In [22]:
input_texts = [
    "hi",
    "how are you",
    "i love machine learning",
    "good morning"
]

target_texts = [
    "salut",
    "comment ca va",
    "j'aime l'apprentissage automatique",
    "bonjour"
]

In [23]:
# Tokenization (convert words to numbers)

In [24]:
from tensorflow.keras.preprocessing.text import Tokenizer
from tensorflow.keras.preprocessing.sequence import pad_sequences

# Add START and END tokens
target_texts = ["<start> " + txt + " <end>" for txt in target_texts]

# Tokenizers
input_tokenizer = Tokenizer(filters='')
target_tokenizer = Tokenizer(filters='')


input_tokenizer.fit_on_texts(input_texts)
target_tokenizer.fit_on_texts(target_texts)

# Convert to sequences
encoder_seq = input_tokenizer.texts_to_sequences(input_texts)
decoder_seq = target_tokenizer.texts_to_sequences(target_texts)

# Pad sequences
max_encoder_len = max(len(seq) for seq in encoder_seq)
max_decoder_len = max(len(seq) for seq in decoder_seq)

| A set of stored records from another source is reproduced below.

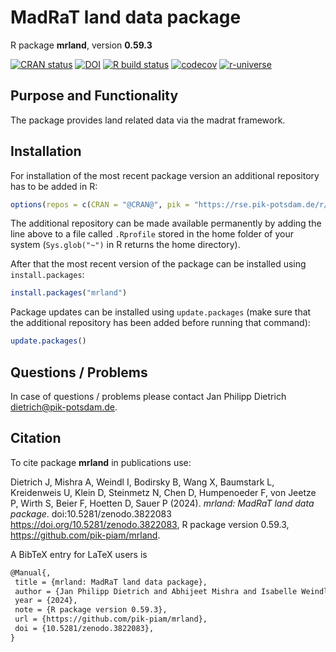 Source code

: # MadRaT land data package

R package **mrland**, version **0.59.3**

[![CRAN status](https://www.r-pkg.org/badges/version/mrland)](https://cran.r-project.org/package=mrland) [![DOI](https://zenodo.org/badge/DOI/10.5281/zenodo.3822083.svg)](https://doi.org/10.5281/zenodo.3822083) [![R build status](https://github.com/pik-piam/mrland/workflows/check/badge.svg)](https://github.com/pik-piam/mrland/actions) [![codecov](https://codecov.io/gh/pik-piam/mrland/branch/master/graph/badge.svg)](https://app.codecov.io/gh/pik-piam/mrland) [![r-universe](https://pik-piam.r-universe.dev/badges/mrland)](https://pik-piam.r-universe.dev/builds)

## Purpose and Functionality

The package provides land related data via the madrat
    framework.


## Installation

For installation of the most recent package version an additional repository has to be added in R:

```r
options(repos = c(CRAN = "@CRAN@", pik = "https://rse.pik-potsdam.de/r/packages"))
```
The additional repository can be made available permanently by adding the line above to a file called `.Rprofile` stored in the home folder of your system (`Sys.glob("~")` in R returns the home directory).

After that the most recent version of the package can be installed using `install.packages`:

```r 
install.packages("mrland")
```

Package updates can be installed using `update.packages` (make sure that the additional repository has been added before running that command):

```r 
update.packages()
```

## Questions / Problems

In case of questions / problems please contact Jan Philipp Dietrich <dietrich@pik-potsdam.de>.

## Citation

To cite package **mrland** in publications use:

Dietrich J, Mishra A, Weindl I, Bodirsky B, Wang X, Baumstark L, Kreidenweis U, Klein D, Steinmetz N, Chen D, Humpenoeder F, von Jeetze P, Wirth S, Beier F, Hoetten D, Sauer P (2024). _mrland: MadRaT land data package_. doi:10.5281/zenodo.3822083 <https://doi.org/10.5281/zenodo.3822083>, R package version 0.59.3, <https://github.com/pik-piam/mrland>.

A BibTeX entry for LaTeX users is

 ```latex
@Manual{,
  title = {mrland: MadRaT land data package},
  author = {Jan Philipp Dietrich and Abhijeet Mishra and Isabelle Weindl and Benjamin Leon Bodirsky and Xiaoxi Wang and Lavinia Baumstark and Ulrich Kreidenweis and David Klein and Nele Steinmetz and David Chen and Florian Humpenoeder and Patrick {von Jeetze} and Stephen Wirth and Felicitas Beier and David Hoetten and Pascal Sauer},
  year = {2024},
  note = {R package version 0.59.3},
  url = {https://github.com/pik-piam/mrland},
  doi = {10.5281/zenodo.3822083},
}
```
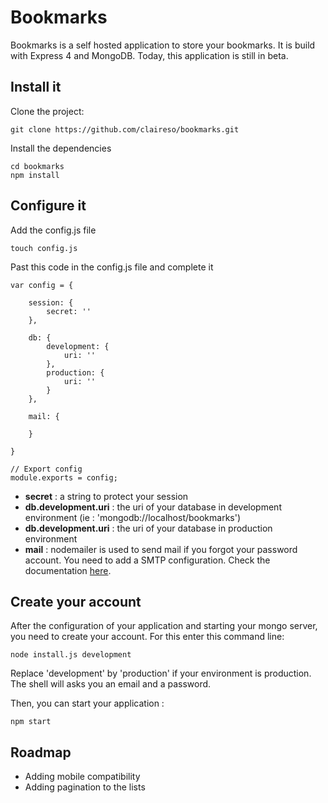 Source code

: Bookmarks
====================
Bookmarks is a self hosted application to store your bookmarks.
It is build with Express 4 and MongoDB.
Today, this application is still in beta.

Install it
---------------------
Clone the project:
```
git clone https://github.com/claireso/bookmarks.git
```

Install the dependencies
```
cd bookmarks
npm install
```

Configure it
---------------------
Add the config.js file
```
touch config.js
```

Past this code in the config.js file and complete it
```
var config = {

    session: {
        secret: ''
    },

    db: {
        development: {
            uri: ''
        },
        production: {
            uri: ''
        }
    },

    mail: {
    
    }

}

// Export config
module.exports = config;

```

* **secret** : a string to protect your session
* **db.development.uri** : the uri of your database in development environment (ie : 'mongodb://localhost/bookmarks')
* **db.development.uri** : the uri of your database in production environment
* **mail** : nodemailer is used to send mail if you forgot your password account. You need to add a SMTP configuration. Check the documentation [here](https://github.com/andris9/Nodemailer).    


 Create your account
---------------------
After the configuration of your application and starting your mongo server, you need to create your account. For this enter this command line:
```
node install.js development
```
Replace 'development' by 'production' if your environment is production.
The shell will asks you an email and a password.

Then, you can start your application : 
```
npm start
```

Roadmap
---------------------
* Adding mobile compatibility
* Adding pagination to the lists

encoder_seq = pad_sequences(encoder_seq, maxlen=max_encoder_len, padding='post')
decoder_seq = pad_sequences(decoder_seq, maxlen=max_decoder_len, padding='post')

num_encoder_tokens = len(input_tokenizer.word_index) + 1
num_decoder_tokens = len(target_tokenizer.word_index) + 1


In [25]:
# Prepare decoder inputs & targets (teacher forcing)

In [26]:
decoder_input_data = decoder_seq[:, :-1]
decoder_target_data = decoder_seq[:, 1:]
# Shifted by 1 timestep.

In [27]:
# Encoder

In [28]:
from tensorflow.keras.layers import Input, LSTM, Embedding, Dense
from tensorflow.keras.models import Model

latent_dim = 128

encoder_inputs = Input(shape=(None,))
encoder_embedding = Embedding(num_encoder_tokens, latent_dim)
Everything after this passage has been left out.